Coppe europee, le possibili date per la ripartenza

Champions League ed Europa League, le possibili date di agosto per completare le coppe

Con il ritorno della Bundesliga nel prossimo fine settimana e la ripresa del campionato in Corea del Sud, negli ultimi giorni si è fatto anche un gran parlare delle possibili date sulla ripresa della Champions League. Speculazione alimentate da Marca, il quotidiano spagnolo con fonti vicine all’Uefa, e riprese anche da Jean-Michael Aulas presidente del Lione che aveva inizialmente indicato nel 7 agosto il giorno del ritorno degli ottavi di finale contro la Juventus, rimasti in sospeso dopo l’1-0 dell’andata. Successivamente il dirigente francese è tornato sui suoi passi e anche l’Uefa ha precisato che niente di ufficiale è ancora stato deciso, né potrebbe esserlo in un momento nel quale Liga, Premier League e serie A non hanno certezze sulla ripartenza. Però a Nyon un calendario di massima circola e l’obiettivo rimane quello di completare Champions League ed Europa League nella loro formula originaria, cioè con gare di andata e ritorno fino alla finale. Ecco come potrebbero essere i due possibili calendari nel mese di agosto.

Champions League

  • 7 agosto – ritorno ottavi di finale, Juve-Lione e Manchester City-Real Madrid
  • 8 agosto – ritorno ottavi di finale, Bayern Monaco-Chelsea e Barcellona-Napoli
  • 11 e 12 agosto – andata quarti di finale
  • 14 e 15 agosto – ritorno quarti di finale
  • 18 e 19 agosto – andata semifinali
  • 21 e 22 agosto – ritorno semifinali
  • 29 agosto – finale a Istanbul

Europa League

  • 2 e 3 agosto – Siviglia-Roma, Inter-Getafe e ritorno ottavi di finale
  • 6 agosto – ritorno ottavi di finale Roma-Siviglia e Getafe-Inter
  • 10 agosto – andata quarti di finale
  • 13 agosto – ritorno quarti di finale
  • 17 agosto – andata semifinali
  • 20 agosto – ritorno semifinali
  • 27 agosto – finale a Danzica o Istanbul

Nei piani dell’Uefa l’intenzione è di trasformare agosto in un mese dedicato esclusivamente alle coppe europee, con partite praticamente ogni giorno dal 6 fino al 22 agosto. La possibilità che questo scenario si completi dipende naturalmente da una condizione primaria, ovvero che i campionati nazionali nei quali sono coinvolte le squadre che partecipano alla fase a eliminazione diretta riprendano e siano completati entro il 30 luglio, il che non è affatto scontato. Paradossalmente in ottica Uefa sarebbe preferibile una soluzione come quella adottata da Francia, Belgio e Olanda, ovvero campionati interrotti definitivamente con la possibilità di pianificare la stagione successiva e squadre che riprendono a giocare direttamente le coppe.
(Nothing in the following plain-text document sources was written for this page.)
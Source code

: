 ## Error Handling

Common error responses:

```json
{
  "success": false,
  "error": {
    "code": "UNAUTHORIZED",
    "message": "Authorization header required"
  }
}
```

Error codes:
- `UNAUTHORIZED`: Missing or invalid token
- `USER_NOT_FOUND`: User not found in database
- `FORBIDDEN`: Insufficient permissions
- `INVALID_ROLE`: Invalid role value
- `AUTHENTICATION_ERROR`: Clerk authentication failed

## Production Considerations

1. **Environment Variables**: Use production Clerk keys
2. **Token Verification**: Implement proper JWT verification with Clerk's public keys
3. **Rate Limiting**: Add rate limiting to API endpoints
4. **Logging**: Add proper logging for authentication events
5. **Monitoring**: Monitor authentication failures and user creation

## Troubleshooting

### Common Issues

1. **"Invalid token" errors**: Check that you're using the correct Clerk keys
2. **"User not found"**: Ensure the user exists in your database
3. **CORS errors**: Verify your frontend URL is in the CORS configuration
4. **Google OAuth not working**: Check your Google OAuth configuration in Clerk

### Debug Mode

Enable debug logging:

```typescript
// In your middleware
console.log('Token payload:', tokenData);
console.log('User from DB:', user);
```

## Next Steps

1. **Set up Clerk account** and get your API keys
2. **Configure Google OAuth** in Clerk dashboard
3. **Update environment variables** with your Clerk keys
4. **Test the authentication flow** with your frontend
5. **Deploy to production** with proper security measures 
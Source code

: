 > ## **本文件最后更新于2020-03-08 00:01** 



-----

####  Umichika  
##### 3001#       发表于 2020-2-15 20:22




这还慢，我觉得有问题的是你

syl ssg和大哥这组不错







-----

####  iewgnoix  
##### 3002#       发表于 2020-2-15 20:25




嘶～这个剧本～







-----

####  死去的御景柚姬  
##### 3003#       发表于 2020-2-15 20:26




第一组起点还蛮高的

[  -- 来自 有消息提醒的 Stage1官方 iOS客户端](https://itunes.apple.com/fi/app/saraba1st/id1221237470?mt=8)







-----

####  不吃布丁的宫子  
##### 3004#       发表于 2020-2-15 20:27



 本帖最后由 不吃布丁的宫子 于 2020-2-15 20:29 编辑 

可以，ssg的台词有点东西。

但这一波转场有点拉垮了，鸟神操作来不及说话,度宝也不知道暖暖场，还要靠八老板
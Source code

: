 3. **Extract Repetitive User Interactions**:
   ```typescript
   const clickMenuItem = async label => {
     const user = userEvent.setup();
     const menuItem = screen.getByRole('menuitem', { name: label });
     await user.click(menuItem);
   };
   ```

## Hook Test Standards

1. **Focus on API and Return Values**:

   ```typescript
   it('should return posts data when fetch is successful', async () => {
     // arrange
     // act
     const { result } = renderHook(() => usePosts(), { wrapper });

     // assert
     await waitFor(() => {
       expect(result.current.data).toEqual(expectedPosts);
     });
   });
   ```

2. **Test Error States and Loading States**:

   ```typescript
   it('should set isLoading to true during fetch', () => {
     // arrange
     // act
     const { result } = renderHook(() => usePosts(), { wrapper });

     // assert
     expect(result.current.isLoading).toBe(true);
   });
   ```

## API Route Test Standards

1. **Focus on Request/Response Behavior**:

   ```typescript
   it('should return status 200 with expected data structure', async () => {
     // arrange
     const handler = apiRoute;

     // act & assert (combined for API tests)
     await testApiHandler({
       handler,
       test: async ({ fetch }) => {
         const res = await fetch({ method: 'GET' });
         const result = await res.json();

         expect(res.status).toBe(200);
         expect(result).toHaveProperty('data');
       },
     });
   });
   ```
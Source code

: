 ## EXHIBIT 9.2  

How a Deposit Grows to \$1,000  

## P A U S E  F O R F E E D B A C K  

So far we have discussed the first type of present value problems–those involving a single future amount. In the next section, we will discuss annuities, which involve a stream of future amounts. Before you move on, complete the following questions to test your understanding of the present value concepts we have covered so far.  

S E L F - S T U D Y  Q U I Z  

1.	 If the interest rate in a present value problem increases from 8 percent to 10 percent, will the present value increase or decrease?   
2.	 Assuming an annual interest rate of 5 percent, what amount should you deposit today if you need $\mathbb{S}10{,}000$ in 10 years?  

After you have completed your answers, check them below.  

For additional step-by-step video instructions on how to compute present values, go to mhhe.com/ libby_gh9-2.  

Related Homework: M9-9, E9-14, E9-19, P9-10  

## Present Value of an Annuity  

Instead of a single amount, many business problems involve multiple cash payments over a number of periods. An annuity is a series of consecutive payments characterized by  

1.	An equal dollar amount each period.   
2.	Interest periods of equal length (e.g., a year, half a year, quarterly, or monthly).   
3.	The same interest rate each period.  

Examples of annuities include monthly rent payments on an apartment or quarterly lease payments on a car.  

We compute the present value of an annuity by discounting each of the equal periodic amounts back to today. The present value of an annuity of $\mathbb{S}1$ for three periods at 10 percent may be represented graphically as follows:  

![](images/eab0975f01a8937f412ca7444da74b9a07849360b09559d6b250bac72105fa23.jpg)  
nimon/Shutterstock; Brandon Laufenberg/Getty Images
Soluzione che comporterebbe enormi problemi dal punto di vista economico. Inoltre comprimere in questo modo il calendario con le coppe a seguire i campionati nazionali metterebbe a enorme rischio di infortuni i giocatori e un conto è giocare a luglio e agosto amichevoli estive e un altro le partite che valgono la stagione. L’altro dubbio è legato alla gestione dei giocatori positivi che difficilmente mancheranno, come si è visto nei test delle squadre italiane e anche in quelli delle squadre tedesche di seconda divisione. Si potrebbe giocare soltanto con la garanzia che i positivi vengano isolati permettendo al resto dei giocatori e delle squadre di continuare l’attività. Una soluzione diversa, come quella prospettata in Italia dal comitato tecnico-scientifico di mettere in quarantena anche tutti i giocatori e le persone a contatto con i positivi, di fatto impedirebbe al calcio di ripartire a tempo indeterminato.